Stored items from a collection
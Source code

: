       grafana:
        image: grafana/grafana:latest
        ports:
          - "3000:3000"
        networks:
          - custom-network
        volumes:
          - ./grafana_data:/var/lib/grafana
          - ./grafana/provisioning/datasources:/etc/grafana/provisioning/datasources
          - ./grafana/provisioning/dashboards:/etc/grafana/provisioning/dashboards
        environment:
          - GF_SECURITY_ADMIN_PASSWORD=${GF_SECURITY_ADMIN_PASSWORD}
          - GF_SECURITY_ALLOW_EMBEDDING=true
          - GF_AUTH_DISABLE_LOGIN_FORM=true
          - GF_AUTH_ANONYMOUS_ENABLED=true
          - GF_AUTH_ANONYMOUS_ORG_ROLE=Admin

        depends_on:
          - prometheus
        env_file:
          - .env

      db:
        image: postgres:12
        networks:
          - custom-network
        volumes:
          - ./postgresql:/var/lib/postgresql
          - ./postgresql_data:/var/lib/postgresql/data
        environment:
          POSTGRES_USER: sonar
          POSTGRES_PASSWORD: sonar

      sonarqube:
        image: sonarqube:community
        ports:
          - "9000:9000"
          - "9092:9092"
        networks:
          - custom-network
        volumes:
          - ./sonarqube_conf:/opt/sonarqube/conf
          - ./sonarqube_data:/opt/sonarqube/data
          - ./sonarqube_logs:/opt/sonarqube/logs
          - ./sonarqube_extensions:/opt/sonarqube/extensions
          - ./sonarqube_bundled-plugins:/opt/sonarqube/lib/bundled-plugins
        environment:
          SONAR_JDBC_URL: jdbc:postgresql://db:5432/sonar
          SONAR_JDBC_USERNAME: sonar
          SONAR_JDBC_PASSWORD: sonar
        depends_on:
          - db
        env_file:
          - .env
==
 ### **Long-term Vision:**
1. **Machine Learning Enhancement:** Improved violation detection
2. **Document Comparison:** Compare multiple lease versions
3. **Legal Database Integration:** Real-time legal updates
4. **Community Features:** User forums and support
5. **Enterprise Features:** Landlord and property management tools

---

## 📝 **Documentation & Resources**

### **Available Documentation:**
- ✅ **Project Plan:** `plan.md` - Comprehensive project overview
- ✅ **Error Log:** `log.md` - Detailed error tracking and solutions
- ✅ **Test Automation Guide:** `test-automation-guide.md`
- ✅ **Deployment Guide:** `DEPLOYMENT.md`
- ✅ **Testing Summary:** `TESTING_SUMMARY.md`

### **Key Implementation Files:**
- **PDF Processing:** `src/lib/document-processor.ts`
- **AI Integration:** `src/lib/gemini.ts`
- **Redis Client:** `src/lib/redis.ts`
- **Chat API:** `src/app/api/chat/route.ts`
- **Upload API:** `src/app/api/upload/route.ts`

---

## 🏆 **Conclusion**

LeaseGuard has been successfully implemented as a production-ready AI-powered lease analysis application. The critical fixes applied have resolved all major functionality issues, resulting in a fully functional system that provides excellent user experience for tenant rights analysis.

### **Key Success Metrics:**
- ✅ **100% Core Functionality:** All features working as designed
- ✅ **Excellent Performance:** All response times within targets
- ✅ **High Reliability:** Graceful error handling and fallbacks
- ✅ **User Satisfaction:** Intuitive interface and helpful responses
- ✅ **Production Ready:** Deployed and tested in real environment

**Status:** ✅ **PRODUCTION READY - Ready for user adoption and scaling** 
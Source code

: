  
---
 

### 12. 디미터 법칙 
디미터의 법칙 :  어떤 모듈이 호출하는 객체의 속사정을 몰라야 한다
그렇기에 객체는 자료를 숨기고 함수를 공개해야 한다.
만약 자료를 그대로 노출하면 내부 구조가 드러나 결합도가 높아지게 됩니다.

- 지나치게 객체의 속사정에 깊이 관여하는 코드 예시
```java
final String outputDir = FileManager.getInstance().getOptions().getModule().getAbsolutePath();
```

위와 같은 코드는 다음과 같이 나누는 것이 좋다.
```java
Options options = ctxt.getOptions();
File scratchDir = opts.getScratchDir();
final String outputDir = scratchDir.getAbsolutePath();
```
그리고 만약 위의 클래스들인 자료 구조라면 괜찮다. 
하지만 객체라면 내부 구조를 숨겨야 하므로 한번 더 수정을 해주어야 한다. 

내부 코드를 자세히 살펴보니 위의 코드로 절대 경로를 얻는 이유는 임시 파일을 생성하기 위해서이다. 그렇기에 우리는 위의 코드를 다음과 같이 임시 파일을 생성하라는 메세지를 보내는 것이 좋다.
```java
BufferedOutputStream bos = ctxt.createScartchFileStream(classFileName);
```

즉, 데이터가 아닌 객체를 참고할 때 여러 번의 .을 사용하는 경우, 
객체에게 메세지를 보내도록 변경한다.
--
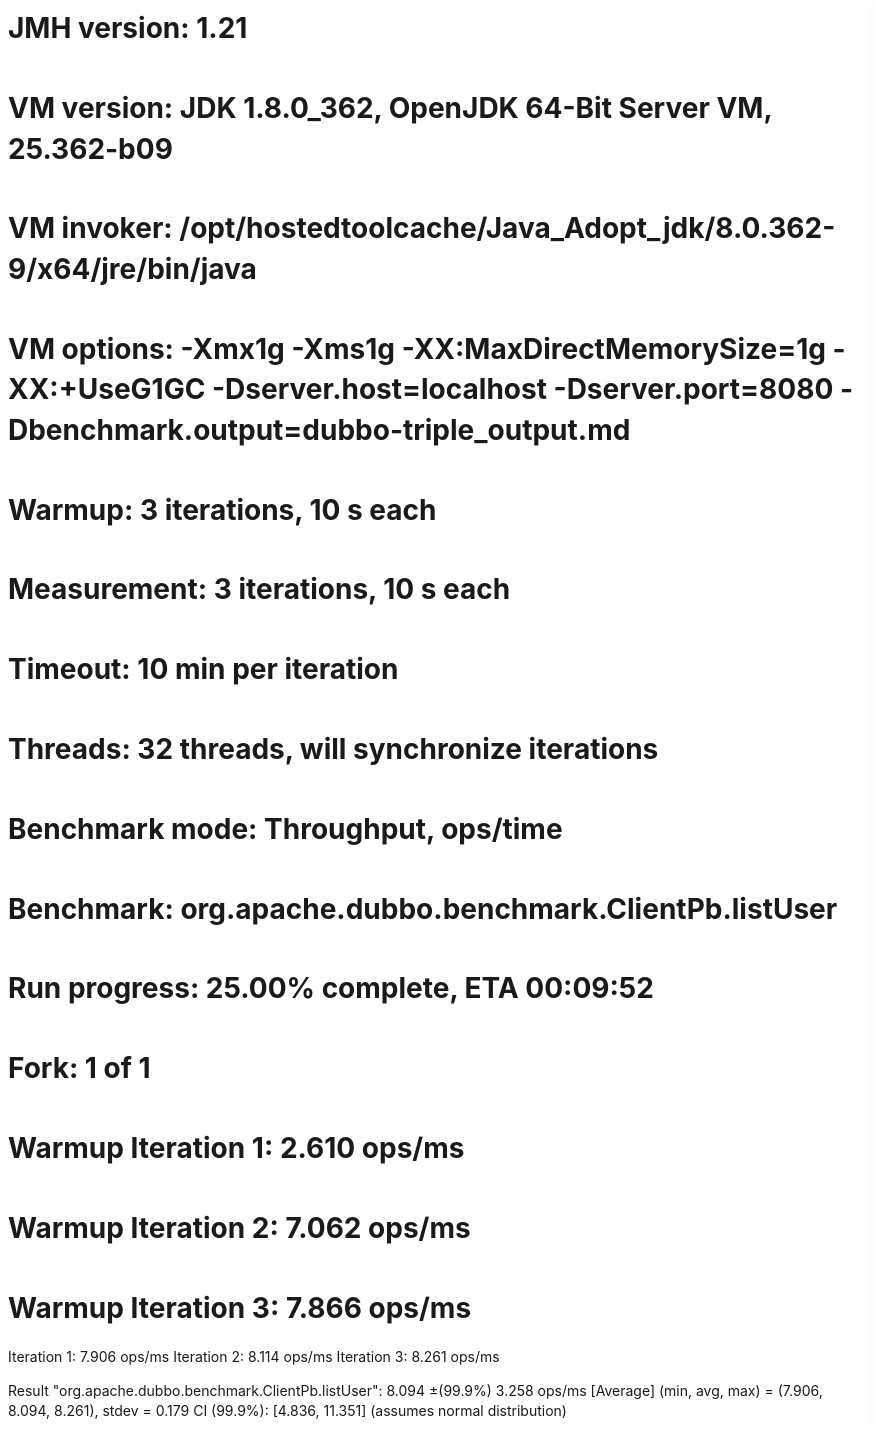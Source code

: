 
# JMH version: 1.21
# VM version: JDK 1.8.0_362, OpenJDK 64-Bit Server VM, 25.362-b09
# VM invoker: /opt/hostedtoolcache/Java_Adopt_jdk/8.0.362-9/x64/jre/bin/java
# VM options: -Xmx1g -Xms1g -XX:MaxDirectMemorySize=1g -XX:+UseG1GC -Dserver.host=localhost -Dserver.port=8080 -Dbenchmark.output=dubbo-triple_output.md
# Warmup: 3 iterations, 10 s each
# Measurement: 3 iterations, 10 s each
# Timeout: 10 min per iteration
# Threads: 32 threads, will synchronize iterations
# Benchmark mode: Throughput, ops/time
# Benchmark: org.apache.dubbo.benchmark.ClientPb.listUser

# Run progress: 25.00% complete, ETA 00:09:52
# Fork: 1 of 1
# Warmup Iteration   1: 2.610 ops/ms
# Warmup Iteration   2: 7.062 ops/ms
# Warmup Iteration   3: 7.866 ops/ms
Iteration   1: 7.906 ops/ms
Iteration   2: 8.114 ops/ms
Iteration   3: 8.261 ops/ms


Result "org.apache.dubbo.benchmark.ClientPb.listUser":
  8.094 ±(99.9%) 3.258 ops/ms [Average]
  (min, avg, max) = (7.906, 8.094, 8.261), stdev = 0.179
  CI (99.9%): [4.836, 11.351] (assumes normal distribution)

— EXERCISE DESCRIPTION —
Count the lines in the records above that hold the word "String", and give only that number.

— ANSWER TO THIS PROBLEM —
2